EXERCISE: Produce an exact copy of the lines from the line containing "at most $q-1$" through the last line of the listing below, both ends included, and nothing else.

EXTRACTED MATERIAL:

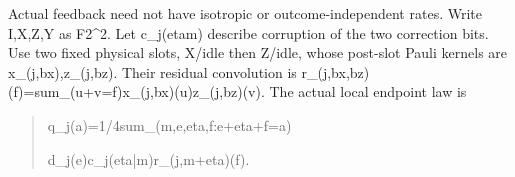 \documentclass[
]{article}
\begin{document}
Actual feedback need not have isotropic or outcome-independent rates.
Write I,X,Z,Y as F2\^{}2. Let c\_j(eta\textbar m) describe corruption of
the two correction bits. Use two fixed physical slots, X/idle then
Z/idle, whose post-slot Pauli kernels are
x\allowbreak{}\_\allowbreak{}(\allowbreak{}j\allowbreak{},\allowbreak{}b\allowbreak{}x\allowbreak{})\allowbreak{},\allowbreak{}z\allowbreak{}\_\allowbreak{}(\allowbreak{}j\allowbreak{},\allowbreak{}b\allowbreak{}z\allowbreak{})\allowbreak{}.
Their residual convolution is
r\allowbreak{}\_\allowbreak{}(\allowbreak{}j\allowbreak{},\allowbreak{}b\allowbreak{}x\allowbreak{},\allowbreak{}b\allowbreak{}z\allowbreak{})\allowbreak{}(\allowbreak{}f\allowbreak{})\allowbreak{}=\allowbreak{}s\allowbreak{}u\allowbreak{}m\allowbreak{}\_\allowbreak{}(\allowbreak{}u\allowbreak{}+\allowbreak{}v\allowbreak{}=\allowbreak{}f\allowbreak{})\allowbreak{}x\allowbreak{}\_\allowbreak{}(\allowbreak{}j\allowbreak{},\allowbreak{}b\allowbreak{}x\allowbreak{})\allowbreak{}(\allowbreak{}u\allowbreak{})\allowbreak{}z\allowbreak{}\_\allowbreak{}(\allowbreak{}j\allowbreak{},\allowbreak{}b\allowbreak{}z\allowbreak{})\allowbreak{}(\allowbreak{}v\allowbreak{})\allowbreak{}.
The actual local endpoint law is

\begin{quote}\small\ttfamily\raggedright\setlength{\parskip}{0pt}
\noindent q\allowbreak{}\_\allowbreak{}j\allowbreak{}(\allowbreak{}a\allowbreak{})\allowbreak{}=\allowbreak{}1\allowbreak{}/\allowbreak{}4\allowbreak{}\hspace*{0.525em}\allowbreak{}s\allowbreak{}u\allowbreak{}m\allowbreak{}\_\allowbreak{}(\allowbreak{}m\allowbreak{},\allowbreak{}e\allowbreak{},\allowbreak{}e\allowbreak{}t\allowbreak{}a\allowbreak{},\allowbreak{}f\allowbreak{}:\allowbreak{}e\allowbreak{}+\allowbreak{}e\allowbreak{}t\allowbreak{}a\allowbreak{}+\allowbreak{}f\allowbreak{}=\allowbreak{}a\allowbreak{})\par
\noindent \hspace*{0.525em}\allowbreak{}\hspace*{0.525em}\allowbreak{}\hspace*{0.525em}\allowbreak{}\hspace*{0.525em}\allowbreak{}\hspace*{0.525em}\allowbreak{}\hspace*{0.525em}\allowbreak{}\hspace*{0.525em}\allowbreak{}\hspace*{0.525em}\allowbreak{}\hspace*{0.525em}\allowbreak{}\hspace*{0.525em}\allowbreak{}\hspace*{0.525em}\allowbreak{}d\allowbreak{}\_\allowbreak{}j\allowbreak{}(\allowbreak{}e\allowbreak{})\allowbreak{}c\allowbreak{}\_\allowbreak{}j\allowbreak{}(\allowbreak{}e\allowbreak{}t\allowbreak{}a\allowbreak{}|\allowbreak{}m\allowbreak{})\allowbreak{}r\allowbreak{}\_\allowbreak{}(\allowbreak{}j\allowbreak{},\allowbreak{}m\allowbreak{}+\allowbreak{}e\allowbreak{}t\allowbreak{}a\allowbreak{})\allowbreak{}(\allowbreak{}f\allowbreak{})\allowbreak{}.\par
\end{quote}
\end{document}
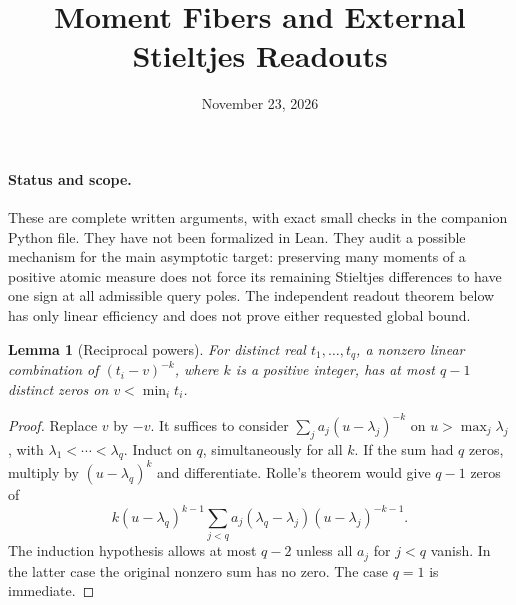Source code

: \documentclass[11pt]{article}
\title{Moment Fibers and External Stieltjes Readouts}
\author{}
\date{November 23, 2026}
\newtheorem{lemma}[theorem]{Lemma}
\begin{document}
\maketitle

\paragraph{Status and scope.}
These are complete written arguments, with exact small checks in the
companion Python file. They have not been formalized in Lean. They audit
a possible mechanism for the main asymptotic target: preserving many
moments of a positive atomic measure does not force its remaining
Stieltjes differences to have one sign at all admissible query poles.
The independent readout theorem below has only linear efficiency and
does not prove either requested global bound.

\begin{lemma}[Reciprocal powers]
For distinct real $t_1,\ldots,t_q$, a nonzero linear combination of
$(t_i-v)^{-k}$, where $k$ is a positive integer, has at most $q-1$
distinct zeros on $v<\min_i t_i$.
\end{lemma}
\begin{proof}
Replace $v$ by $-v$. It suffices to consider
$\sum_j a_j(u-\lambda_j)^{-k}$ on $u>\max_j\lambda_j$,
with $\lambda_1<\cdots<\lambda_q$.
Induct on $q$, simultaneously for all $k$. If the sum had $q$ zeros,
multiply by $(u-\lambda_q)^k$ and differentiate. Rolle's theorem
would give $q-1$ zeros of
\[
 k(u-\lambda_q)^{k-1}
 \sum_{j<q} a_j(\lambda_q-\lambda_j)(u-\lambda_j)^{-k-1}.
\]
The induction hypothesis allows at most $q-2$ unless all $a_j$ for
$j<q$ vanish. In the latter case the original nonzero sum has no
zero. The case $q=1$ is immediate.
\end{proof}
\end{document}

ANSWER FOR THE TASK:
$(t_i-v)^{-k}$, where $k$ is a positive integer, has at most $q-1$
distinct zeros on $v<\min_i t_i$.
\end{lemma}
\begin{proof}
Replace $v$ by $-v$. It suffices to consider
$\sum_j a_j(u-\lambda_j)^{-k}$ on $u>\max_j\lambda_j$,
with $\lambda_1<\cdots<\lambda_q$.
Induct on $q$, simultaneously for all $k$. If the sum had $q$ zeros,
multiply by $(u-\lambda_q)^k$ and differentiate. Rolle's theorem
would give $q-1$ zeros of
\[
 k(u-\lambda_q)^{k-1}
 \sum_{j<q} a_j(\lambda_q-\lambda_j)(u-\lambda_j)^{-k-1}.
\]
The induction hypothesis allows at most $q-2$ unless all $a_j$ for
$j<q$ vanish. In the latter case the original nonzero sum has no
zero. The case $q=1$ is immediate.
\end{proof}
\end{document}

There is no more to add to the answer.